▶ Aim of the exercise: Look below for the line that contains "Bharti School Of \\", then copy it and each following line exactly, through and including the line that contains "object cannot move".

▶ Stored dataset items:
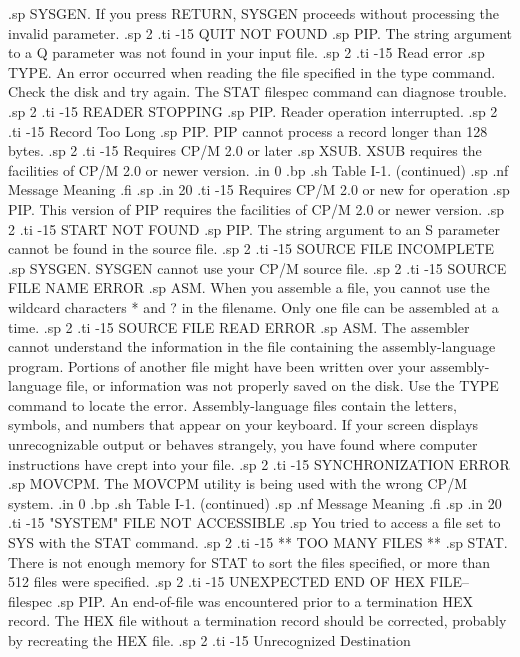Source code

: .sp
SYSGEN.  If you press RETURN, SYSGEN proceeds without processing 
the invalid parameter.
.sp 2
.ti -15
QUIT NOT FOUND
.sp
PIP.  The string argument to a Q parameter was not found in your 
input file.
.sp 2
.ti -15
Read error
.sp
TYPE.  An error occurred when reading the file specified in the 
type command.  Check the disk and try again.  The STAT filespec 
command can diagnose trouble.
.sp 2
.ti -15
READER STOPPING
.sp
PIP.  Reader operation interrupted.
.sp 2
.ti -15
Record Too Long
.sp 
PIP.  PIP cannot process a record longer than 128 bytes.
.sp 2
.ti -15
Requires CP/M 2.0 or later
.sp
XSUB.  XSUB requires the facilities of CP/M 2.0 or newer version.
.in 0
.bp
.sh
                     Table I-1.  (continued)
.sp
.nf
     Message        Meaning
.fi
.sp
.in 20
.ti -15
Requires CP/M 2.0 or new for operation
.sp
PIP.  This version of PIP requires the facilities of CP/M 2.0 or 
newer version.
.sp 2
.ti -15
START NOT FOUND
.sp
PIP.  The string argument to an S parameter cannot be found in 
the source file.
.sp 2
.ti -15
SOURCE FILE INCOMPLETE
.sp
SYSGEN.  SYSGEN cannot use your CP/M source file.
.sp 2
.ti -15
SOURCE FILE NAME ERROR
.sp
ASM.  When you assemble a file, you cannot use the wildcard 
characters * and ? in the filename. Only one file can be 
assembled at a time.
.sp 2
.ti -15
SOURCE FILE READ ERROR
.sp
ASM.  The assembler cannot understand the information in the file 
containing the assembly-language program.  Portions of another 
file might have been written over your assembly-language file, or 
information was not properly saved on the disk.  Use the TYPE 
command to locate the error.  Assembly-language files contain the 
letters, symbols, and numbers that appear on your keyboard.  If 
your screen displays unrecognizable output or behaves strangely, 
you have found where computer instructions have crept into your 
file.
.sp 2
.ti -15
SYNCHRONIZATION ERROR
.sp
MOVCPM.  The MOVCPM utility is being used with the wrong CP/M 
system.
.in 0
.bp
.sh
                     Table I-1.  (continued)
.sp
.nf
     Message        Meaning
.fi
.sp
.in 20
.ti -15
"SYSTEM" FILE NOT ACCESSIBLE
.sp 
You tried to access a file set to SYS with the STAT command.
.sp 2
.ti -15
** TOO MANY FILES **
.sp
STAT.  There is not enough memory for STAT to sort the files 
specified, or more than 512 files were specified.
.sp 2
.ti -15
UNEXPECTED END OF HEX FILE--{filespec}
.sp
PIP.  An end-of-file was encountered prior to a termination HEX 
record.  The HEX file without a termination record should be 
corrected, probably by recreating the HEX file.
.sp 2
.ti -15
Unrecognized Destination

--

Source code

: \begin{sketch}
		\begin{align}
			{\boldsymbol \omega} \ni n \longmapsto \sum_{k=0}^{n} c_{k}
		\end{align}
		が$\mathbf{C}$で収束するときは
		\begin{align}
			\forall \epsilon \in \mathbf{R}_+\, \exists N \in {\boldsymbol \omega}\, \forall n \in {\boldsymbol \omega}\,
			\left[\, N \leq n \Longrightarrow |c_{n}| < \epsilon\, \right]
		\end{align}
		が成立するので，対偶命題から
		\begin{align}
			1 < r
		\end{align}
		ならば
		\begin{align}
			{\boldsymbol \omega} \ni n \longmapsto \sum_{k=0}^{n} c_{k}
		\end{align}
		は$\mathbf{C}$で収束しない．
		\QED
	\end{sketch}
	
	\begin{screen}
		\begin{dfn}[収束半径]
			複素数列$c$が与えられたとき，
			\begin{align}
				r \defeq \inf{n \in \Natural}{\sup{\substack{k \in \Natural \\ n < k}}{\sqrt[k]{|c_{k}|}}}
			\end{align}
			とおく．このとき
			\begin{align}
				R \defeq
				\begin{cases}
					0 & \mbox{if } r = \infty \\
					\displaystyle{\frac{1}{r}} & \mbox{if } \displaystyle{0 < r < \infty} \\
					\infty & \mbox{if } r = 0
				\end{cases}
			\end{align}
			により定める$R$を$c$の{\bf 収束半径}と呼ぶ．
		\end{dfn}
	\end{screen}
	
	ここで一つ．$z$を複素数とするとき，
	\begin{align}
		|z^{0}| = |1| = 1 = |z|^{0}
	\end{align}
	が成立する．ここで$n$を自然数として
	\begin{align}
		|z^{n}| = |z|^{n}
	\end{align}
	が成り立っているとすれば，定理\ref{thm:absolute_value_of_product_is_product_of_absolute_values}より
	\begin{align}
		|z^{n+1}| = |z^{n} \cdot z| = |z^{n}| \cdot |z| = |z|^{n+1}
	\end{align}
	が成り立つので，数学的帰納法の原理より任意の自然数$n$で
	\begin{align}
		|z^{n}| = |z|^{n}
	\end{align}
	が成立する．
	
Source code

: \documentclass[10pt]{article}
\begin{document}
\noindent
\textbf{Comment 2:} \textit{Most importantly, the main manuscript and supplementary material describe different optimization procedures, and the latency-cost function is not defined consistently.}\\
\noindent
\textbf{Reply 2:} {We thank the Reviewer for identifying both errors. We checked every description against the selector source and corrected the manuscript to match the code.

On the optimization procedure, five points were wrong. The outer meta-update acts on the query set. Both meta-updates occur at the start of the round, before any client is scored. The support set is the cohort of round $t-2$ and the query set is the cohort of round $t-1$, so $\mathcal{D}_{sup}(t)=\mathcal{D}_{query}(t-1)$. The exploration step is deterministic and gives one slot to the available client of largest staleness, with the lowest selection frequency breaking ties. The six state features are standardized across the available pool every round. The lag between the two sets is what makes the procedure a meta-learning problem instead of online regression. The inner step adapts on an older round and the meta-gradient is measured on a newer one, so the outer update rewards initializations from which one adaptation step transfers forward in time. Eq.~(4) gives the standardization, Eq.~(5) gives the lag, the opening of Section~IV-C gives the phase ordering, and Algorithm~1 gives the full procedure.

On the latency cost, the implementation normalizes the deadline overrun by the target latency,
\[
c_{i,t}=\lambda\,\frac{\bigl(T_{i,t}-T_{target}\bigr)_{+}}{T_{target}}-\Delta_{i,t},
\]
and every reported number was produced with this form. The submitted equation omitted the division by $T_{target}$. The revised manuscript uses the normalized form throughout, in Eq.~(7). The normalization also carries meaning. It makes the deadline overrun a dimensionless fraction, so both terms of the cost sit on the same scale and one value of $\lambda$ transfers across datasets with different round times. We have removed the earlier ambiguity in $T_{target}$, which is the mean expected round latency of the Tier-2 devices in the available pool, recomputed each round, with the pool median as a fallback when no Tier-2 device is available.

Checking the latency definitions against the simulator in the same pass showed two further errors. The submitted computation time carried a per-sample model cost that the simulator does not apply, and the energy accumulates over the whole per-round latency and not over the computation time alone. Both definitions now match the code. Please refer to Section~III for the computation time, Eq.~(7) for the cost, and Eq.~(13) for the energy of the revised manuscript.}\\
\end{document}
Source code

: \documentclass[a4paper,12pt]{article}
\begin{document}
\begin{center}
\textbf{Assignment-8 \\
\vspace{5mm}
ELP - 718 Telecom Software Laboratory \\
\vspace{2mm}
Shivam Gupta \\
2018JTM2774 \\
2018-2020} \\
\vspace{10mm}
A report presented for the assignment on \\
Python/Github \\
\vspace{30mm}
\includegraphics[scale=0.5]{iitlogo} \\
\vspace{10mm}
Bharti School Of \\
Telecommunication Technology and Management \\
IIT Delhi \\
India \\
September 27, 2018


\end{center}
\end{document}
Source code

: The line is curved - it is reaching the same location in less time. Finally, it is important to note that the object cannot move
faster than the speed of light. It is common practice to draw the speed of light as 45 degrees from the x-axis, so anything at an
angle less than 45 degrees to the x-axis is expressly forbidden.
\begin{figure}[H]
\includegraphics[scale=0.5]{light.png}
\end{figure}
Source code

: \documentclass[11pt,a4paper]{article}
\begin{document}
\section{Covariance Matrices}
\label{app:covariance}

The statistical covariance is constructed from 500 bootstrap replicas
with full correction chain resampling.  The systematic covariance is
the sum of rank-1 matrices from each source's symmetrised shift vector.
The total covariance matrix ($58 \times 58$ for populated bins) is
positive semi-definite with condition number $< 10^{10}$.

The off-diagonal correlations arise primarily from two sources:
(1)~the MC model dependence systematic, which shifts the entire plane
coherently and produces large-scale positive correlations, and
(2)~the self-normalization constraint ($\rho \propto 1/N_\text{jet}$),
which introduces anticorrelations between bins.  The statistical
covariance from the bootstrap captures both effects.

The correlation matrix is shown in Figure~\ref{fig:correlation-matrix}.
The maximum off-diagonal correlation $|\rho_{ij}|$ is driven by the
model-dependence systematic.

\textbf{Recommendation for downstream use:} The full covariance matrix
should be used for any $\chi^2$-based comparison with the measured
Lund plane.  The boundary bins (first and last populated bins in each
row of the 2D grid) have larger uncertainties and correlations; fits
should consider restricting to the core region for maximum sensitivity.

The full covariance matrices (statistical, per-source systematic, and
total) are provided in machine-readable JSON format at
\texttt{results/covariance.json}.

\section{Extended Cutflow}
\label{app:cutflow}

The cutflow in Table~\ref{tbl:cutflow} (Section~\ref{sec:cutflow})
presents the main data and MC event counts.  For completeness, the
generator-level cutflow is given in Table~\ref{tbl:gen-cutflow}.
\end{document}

---

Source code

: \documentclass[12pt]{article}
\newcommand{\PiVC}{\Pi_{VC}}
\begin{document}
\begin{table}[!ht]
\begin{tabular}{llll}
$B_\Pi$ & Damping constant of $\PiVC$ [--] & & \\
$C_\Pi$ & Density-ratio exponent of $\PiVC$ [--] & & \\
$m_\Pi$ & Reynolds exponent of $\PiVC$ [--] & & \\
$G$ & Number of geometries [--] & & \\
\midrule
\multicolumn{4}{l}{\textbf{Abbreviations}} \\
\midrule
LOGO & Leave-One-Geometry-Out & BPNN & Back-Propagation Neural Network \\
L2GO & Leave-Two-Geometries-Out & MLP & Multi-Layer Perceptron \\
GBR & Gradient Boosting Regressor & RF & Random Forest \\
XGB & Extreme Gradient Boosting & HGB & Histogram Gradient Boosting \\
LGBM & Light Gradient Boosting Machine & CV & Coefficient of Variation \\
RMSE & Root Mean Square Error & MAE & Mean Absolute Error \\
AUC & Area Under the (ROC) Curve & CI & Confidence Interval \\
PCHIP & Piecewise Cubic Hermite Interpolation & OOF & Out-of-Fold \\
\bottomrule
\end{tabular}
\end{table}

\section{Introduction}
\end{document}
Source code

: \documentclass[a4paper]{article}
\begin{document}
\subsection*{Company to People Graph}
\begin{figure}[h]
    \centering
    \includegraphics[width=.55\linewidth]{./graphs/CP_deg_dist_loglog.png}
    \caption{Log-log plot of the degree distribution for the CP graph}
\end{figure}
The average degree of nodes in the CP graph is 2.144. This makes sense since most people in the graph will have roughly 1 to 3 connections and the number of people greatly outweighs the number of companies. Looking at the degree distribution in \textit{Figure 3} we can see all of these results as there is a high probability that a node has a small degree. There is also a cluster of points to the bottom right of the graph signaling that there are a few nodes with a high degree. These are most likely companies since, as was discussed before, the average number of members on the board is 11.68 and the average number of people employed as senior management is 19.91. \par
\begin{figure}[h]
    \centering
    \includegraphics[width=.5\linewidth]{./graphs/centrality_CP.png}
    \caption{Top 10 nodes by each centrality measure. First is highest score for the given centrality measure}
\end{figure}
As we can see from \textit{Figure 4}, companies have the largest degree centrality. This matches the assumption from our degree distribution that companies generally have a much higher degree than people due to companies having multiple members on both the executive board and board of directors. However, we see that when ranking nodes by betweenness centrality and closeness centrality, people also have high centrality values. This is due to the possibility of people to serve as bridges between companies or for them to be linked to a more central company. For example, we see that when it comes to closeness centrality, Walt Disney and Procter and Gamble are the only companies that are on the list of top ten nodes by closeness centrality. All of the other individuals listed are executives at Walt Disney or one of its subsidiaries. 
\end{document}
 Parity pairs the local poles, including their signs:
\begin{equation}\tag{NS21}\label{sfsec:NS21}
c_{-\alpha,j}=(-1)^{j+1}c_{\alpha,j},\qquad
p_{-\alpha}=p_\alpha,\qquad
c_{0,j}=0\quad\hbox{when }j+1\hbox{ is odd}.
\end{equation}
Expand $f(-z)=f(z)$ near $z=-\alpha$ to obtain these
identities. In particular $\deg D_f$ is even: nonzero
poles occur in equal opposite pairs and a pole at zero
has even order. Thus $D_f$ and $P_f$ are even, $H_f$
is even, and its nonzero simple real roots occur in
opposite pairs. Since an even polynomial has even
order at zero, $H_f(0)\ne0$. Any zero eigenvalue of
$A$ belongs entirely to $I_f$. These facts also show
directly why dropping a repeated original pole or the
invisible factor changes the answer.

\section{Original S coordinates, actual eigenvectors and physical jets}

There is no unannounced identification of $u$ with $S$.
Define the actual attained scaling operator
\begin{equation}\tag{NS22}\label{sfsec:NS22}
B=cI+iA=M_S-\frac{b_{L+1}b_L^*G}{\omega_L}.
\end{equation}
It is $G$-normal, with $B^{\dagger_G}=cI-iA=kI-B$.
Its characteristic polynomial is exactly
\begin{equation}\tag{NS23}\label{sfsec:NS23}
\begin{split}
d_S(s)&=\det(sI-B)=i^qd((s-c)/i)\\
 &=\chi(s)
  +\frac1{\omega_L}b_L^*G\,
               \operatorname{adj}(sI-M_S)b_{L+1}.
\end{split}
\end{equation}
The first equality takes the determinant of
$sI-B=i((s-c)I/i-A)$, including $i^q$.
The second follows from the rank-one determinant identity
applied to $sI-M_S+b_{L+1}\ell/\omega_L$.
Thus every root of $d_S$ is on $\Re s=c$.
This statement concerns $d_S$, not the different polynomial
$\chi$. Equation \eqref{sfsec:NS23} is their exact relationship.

▶ Task solution:
Bharti School Of \\
Telecommunication Technology and Management \\
IIT Delhi \\
India \\
September 27, 2018


\end{center}
\end{document}
Source code

: The line is curved - it is reaching the same location in less time. Finally, it is important to note that the object cannot move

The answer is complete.